Search code examples
arraysmatlabshufflepsychtoolbox

Shuffle an array of unequally repeating entries, so they do not repeat


I am writing an experiment in Matlab Psychtoolbox and my conditions are stored in an array like this

Cond = ["VM" "VM" "VN" "VS" "AM" "AM" "AN" "AS" "CM" "CM" "CN" "CS"...
"VM" "VM" "VN" "VS" "AM" "AM" "AN" "AS" "CM" "CM" "CN" "CS"];

I now want to shuffle the array in a way that I don't have repeating conditions.

There are a lot of treats regarding this problem e.g.this one, but they always have every condition equally often.

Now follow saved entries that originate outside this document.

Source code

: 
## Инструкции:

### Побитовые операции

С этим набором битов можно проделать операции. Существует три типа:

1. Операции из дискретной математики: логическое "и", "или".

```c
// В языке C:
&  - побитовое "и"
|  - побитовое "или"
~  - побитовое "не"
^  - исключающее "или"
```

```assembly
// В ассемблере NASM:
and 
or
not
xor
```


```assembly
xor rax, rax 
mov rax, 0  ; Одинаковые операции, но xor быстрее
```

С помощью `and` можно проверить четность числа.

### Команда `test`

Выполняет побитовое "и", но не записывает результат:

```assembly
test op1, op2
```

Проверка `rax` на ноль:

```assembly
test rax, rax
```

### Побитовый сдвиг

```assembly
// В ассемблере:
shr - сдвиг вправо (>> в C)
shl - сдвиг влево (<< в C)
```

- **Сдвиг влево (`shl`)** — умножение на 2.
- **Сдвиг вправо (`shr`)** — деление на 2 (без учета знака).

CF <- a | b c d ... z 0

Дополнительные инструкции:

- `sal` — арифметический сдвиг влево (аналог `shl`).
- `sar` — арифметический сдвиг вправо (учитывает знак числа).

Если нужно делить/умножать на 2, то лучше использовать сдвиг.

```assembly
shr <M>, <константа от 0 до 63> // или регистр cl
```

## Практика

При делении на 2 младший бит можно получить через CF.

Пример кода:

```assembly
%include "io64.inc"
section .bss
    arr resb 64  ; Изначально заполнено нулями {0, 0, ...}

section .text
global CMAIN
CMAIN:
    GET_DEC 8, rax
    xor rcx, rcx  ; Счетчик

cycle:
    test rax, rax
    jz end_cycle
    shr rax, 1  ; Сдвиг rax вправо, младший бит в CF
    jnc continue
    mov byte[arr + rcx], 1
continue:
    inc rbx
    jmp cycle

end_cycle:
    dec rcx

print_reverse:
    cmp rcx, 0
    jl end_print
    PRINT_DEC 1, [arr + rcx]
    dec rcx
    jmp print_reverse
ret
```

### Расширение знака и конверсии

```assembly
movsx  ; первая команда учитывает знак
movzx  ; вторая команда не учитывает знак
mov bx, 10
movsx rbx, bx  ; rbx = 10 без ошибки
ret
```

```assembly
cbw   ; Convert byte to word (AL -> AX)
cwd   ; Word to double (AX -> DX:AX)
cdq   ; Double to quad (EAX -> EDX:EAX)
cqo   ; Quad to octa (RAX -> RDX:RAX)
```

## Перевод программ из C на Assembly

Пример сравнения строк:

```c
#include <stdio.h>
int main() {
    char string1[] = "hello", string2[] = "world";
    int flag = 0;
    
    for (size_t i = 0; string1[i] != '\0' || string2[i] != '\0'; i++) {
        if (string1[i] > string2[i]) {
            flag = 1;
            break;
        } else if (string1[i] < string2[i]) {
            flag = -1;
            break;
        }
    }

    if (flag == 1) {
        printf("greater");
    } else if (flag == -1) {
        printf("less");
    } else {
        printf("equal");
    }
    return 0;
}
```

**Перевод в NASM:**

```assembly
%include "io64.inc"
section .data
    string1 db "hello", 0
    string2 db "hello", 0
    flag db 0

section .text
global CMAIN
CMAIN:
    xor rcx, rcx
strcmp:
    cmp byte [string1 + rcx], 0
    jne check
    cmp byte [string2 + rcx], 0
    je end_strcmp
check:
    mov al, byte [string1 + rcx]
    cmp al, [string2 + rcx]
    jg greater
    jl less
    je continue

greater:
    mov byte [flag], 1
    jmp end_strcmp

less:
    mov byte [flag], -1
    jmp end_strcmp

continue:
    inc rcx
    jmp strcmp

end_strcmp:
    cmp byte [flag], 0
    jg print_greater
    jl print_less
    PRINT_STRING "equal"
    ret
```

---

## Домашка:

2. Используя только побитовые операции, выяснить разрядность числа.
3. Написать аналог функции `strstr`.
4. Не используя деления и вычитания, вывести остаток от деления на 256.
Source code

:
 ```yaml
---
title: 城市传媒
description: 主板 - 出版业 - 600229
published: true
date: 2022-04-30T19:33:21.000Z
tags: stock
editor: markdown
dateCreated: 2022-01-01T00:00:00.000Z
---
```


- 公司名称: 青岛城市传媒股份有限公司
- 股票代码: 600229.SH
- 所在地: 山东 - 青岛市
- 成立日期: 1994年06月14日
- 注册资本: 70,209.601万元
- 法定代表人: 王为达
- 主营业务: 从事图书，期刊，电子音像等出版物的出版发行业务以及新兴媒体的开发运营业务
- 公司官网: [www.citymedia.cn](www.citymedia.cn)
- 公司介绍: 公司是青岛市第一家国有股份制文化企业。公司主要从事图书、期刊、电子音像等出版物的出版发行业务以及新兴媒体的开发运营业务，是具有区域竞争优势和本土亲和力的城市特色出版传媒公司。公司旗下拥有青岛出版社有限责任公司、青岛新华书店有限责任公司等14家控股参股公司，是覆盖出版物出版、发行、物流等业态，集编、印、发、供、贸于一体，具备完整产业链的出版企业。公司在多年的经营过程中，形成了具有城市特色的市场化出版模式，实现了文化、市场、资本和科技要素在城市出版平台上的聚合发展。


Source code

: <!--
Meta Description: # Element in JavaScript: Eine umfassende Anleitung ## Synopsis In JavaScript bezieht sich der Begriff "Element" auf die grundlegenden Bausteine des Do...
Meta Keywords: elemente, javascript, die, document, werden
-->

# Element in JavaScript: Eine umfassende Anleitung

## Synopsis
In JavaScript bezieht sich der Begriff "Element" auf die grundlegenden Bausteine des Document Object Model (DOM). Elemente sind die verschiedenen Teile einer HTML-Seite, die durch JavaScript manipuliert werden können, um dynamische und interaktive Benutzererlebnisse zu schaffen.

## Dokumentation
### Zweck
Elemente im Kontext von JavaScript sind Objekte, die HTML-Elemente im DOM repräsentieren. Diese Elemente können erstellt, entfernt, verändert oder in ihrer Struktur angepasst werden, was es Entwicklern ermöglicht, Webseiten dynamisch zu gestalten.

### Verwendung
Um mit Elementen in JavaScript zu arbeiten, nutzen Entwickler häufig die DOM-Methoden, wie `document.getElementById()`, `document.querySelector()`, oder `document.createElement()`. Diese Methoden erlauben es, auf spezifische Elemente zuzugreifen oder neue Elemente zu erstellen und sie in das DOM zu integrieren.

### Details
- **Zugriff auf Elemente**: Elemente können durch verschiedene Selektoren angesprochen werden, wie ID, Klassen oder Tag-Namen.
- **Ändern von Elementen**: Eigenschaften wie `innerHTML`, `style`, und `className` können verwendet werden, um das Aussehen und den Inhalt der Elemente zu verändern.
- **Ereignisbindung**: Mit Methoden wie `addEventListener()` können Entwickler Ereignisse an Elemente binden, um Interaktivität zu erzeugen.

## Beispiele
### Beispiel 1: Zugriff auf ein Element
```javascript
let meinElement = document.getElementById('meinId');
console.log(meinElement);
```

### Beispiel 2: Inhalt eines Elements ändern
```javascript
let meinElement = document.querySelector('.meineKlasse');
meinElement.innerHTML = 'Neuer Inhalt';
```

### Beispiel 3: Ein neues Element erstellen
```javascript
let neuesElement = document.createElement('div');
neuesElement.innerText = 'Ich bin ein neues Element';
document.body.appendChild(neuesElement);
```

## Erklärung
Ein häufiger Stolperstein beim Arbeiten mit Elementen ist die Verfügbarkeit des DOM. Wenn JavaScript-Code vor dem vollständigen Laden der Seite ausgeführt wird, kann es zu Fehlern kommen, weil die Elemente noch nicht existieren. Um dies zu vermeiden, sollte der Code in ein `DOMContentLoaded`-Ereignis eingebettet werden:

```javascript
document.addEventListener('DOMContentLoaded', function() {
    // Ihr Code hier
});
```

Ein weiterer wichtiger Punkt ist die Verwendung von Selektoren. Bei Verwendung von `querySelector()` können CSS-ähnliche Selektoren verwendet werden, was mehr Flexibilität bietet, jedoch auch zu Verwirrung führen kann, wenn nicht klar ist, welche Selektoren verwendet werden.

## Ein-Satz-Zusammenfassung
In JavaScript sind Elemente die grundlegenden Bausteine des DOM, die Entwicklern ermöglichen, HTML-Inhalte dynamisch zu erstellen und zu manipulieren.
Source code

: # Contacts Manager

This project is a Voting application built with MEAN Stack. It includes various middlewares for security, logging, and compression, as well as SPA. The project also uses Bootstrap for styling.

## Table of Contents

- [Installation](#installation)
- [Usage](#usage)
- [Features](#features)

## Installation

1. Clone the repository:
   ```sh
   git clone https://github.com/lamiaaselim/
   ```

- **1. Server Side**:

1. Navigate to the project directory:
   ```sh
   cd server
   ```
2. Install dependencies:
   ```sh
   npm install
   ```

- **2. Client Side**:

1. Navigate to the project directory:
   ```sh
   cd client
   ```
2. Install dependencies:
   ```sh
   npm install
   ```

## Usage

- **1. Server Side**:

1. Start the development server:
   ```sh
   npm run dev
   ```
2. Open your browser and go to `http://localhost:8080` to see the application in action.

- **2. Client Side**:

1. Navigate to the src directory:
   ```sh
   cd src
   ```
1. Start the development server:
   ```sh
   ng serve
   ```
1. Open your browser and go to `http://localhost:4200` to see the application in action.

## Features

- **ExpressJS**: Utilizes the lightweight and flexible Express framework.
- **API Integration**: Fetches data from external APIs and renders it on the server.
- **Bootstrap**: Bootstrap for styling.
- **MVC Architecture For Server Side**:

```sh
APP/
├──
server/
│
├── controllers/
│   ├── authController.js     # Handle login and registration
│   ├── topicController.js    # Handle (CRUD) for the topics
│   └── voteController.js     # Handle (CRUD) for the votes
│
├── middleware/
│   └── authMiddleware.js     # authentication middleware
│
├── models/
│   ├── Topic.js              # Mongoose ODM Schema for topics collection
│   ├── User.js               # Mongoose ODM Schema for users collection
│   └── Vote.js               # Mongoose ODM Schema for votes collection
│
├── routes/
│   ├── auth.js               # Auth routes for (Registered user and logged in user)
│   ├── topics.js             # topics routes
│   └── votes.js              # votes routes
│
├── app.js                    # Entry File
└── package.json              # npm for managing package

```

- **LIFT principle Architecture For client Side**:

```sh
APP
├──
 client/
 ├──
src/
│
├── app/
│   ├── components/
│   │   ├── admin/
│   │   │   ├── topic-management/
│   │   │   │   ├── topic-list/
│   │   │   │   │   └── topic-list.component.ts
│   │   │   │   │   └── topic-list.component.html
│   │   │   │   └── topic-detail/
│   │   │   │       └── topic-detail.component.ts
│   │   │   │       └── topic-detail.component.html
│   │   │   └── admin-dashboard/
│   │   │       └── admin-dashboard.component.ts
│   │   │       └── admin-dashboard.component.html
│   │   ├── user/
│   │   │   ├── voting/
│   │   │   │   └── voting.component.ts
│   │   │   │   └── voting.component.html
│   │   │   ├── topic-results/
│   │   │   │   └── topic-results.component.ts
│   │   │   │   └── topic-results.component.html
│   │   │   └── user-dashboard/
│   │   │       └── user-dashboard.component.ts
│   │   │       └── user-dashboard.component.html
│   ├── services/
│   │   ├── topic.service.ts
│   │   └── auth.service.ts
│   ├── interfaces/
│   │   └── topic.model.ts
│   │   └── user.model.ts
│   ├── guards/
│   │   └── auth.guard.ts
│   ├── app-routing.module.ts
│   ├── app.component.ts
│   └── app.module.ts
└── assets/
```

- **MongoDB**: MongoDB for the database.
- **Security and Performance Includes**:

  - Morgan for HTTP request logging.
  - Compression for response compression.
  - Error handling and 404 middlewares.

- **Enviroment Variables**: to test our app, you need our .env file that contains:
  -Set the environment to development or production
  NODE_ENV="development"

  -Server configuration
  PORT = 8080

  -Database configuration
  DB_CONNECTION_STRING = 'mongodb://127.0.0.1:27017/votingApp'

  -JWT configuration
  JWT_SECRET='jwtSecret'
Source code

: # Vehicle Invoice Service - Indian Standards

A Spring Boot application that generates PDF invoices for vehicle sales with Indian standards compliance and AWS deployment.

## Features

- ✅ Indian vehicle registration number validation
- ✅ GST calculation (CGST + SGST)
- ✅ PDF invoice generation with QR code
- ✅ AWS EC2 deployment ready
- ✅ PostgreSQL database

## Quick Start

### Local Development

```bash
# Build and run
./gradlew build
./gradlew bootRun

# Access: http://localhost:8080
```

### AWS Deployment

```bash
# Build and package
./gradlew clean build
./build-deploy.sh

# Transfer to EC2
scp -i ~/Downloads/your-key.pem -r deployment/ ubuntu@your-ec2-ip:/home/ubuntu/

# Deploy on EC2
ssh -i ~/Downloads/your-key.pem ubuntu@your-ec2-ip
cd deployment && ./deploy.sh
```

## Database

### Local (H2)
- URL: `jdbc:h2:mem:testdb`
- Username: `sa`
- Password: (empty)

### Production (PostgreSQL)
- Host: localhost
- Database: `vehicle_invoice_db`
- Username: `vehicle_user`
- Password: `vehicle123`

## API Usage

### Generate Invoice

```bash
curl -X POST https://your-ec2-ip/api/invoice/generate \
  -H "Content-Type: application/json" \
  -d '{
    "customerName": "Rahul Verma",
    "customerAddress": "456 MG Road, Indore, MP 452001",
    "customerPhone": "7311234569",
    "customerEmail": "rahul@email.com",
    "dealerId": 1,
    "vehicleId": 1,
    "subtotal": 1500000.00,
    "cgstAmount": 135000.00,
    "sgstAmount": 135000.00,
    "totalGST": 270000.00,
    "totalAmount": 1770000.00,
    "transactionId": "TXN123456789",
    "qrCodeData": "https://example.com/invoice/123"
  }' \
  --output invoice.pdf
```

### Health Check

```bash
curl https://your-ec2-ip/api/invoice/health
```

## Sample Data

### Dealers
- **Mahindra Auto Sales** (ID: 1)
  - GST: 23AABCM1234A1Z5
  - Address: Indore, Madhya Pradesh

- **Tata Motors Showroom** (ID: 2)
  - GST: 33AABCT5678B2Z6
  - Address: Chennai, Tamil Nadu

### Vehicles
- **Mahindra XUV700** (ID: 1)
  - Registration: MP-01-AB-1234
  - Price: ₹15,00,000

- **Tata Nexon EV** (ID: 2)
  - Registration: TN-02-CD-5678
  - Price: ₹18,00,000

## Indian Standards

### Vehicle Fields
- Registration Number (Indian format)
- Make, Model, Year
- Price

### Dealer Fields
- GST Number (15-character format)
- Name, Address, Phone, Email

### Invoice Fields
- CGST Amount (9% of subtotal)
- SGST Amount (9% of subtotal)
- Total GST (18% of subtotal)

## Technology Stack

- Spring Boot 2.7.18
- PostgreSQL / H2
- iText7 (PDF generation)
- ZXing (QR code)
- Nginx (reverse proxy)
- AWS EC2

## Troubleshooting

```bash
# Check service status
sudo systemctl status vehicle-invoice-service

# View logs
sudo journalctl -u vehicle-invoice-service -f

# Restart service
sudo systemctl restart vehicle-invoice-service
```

Some suggested a brute force method, shuffling so often until this criteria is reached. But since I have tree of this condition arrays and I have to shuffle them several times per experimental run I don't think that is a good solution.

Hope someone can help


Solution

  • I devised an algorithm that should do what you're asking for. Given a sequence, it will randomly reorder it such that no value repeats. However, it does appear to have a tendency to create repeated sub-sequences (e.g. ..."A" "B" "C" "A" "B" "C"...). I wrapped it in a function reorder_no_reps:

    function seq = reorder_no_reps(seq)
    
      % Find unique values and counts:
      N = numel(seq);
      [vals, ~, index] = unique(seq(:), 'stable');
      counts = accumarray(index, 1);
      [maxCount, maxIndex] = max(counts);
    
      % Check the maximum number of occurrences:
      if (2*maxCount-1 > N)
        error('Can''t produce sequence without repeats!');
      end
    
      % Fill cell array column-wise with permuted and replicated set of values:
      C = cell(maxCount, ceil(N/maxCount));
      if (3*maxCount-1 > N)
        permIndex = [maxIndex(1) ...
                     setdiff(randperm(numel(vals)), maxIndex(1), 'stable')];
      else
        permIndex = randperm(numel(vals));
      end
      C(1:N) = num2cell(repelem(vals(permIndex), counts(permIndex)));
    
      % Transpose cell array and extract non-empty entries:
      C = C.';
      seq = reshape([C{~cellfun('isempty', C)}], size(seq));
    
    end
    

    A description of the steps for the algorithm:

    • Find the unique values in the input sequence (vals) and how many times they each appear (counts).
    • Find the maximum occurrence of a single value (maxCounts) and check if it is too large to make a sequence without repreats.
    • A random permutation order is applied to both the unique values and their counts. If the maximum occurrence exceeds a given threshold, the corresponding value index is moved to the beginning of the randomized order (the reason why is addressed in the next bullet).
    • Each unique value is then replicated in place by its number of occurrences in the sequence. A cell array is filled in column-wise order with these replicated values, possibly leaving some cells at the end empty. Since the cell array has a number of rows equal to the maximum occurrence of a value, no single row of the resulting cell array will have a value appearing more than once in it. In addition, the last value in each row should be different than the first value in the subsequent row (ensured by filling first with the most frequently occurring value in certain cases).
    • Transpose the cell array, then pull all the non-empty cell values in column-wise order and reshape them into the same size as the input sequence. This is the same as pulling values row-wise from the non-transposed cell array, which should give you a sequence without repeated values.